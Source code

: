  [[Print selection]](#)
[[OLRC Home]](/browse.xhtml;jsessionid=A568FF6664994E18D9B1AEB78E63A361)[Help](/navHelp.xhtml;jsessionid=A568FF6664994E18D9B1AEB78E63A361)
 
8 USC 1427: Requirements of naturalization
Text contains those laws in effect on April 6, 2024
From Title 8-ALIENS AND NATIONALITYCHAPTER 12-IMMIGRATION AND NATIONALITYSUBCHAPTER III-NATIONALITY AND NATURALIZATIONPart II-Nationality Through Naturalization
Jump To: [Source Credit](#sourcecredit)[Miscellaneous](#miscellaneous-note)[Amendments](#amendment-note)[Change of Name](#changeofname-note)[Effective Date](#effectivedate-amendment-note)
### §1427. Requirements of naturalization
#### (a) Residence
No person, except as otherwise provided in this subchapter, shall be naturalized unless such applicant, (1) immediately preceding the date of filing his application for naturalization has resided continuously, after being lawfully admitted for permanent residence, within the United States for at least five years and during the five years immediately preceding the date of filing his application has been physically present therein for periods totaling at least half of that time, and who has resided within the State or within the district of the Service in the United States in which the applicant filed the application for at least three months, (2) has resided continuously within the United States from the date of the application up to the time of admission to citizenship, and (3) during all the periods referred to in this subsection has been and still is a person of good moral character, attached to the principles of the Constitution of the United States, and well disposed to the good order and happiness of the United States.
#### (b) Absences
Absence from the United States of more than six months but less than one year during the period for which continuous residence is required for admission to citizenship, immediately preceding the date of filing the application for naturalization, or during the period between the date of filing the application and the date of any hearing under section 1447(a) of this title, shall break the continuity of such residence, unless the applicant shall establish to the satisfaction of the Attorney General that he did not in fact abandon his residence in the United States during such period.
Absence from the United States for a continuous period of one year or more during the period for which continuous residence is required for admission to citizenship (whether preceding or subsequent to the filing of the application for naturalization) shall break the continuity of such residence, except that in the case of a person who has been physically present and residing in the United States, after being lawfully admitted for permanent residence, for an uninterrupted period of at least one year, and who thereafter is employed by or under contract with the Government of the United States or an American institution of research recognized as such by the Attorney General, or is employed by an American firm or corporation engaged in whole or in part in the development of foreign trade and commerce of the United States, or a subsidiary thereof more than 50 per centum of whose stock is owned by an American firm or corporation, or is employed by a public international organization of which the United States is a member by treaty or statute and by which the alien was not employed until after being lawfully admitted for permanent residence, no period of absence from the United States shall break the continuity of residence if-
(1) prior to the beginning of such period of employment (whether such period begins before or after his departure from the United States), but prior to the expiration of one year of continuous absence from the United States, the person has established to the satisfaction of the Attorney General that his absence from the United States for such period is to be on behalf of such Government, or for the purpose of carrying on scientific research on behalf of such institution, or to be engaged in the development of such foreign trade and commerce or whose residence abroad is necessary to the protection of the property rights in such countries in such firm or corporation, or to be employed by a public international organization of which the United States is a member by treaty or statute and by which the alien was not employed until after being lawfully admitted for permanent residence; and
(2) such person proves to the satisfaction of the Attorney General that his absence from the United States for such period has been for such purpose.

::::::

What is required :: Whenever a line in the records contains the word "purpose", copy that line.

Solution to this exercise ::
(1) prior to the beginning of such period of employment (whether such period begins before or after his departure from the United States), but prior to the expiration of one year of continuous absence from the United States, the person has established to the satisfaction of the Attorney General that his absence from the United States for such period is to be on behalf of such Government, or for the purpose of carrying on scientific research on behalf of such institution, or to be engaged in the development of such foreign trade and commerce or whose residence abroad is necessary to the protection of the property rights in such countries in such firm or corporation, or to be employed by a public international organization of which the United States is a member by treaty or statute and by which the alien was not employed until after being lawfully admitted for permanent residence; and
(2) such person proves to the satisfaction of the Attorney General that his absence from the United States for such period has been for such purpose.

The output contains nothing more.